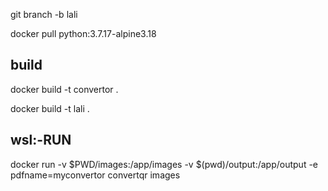  git branch -b lali


  docker pull python:3.7.17-alpine3.18


## build
  docker build -t convertor .

   docker build -t lali .


## wsl:-RUN 

 docker run -v $PWD/images:/app/images -v  $(pwd)/output:/app/output -e pdfname=myconvertor convertqr images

•••

(Directions) Scan the listing for the string "build". Copy each line that has it.

(Final answer)
## build
  docker build -t convertor .
   docker build -t lali .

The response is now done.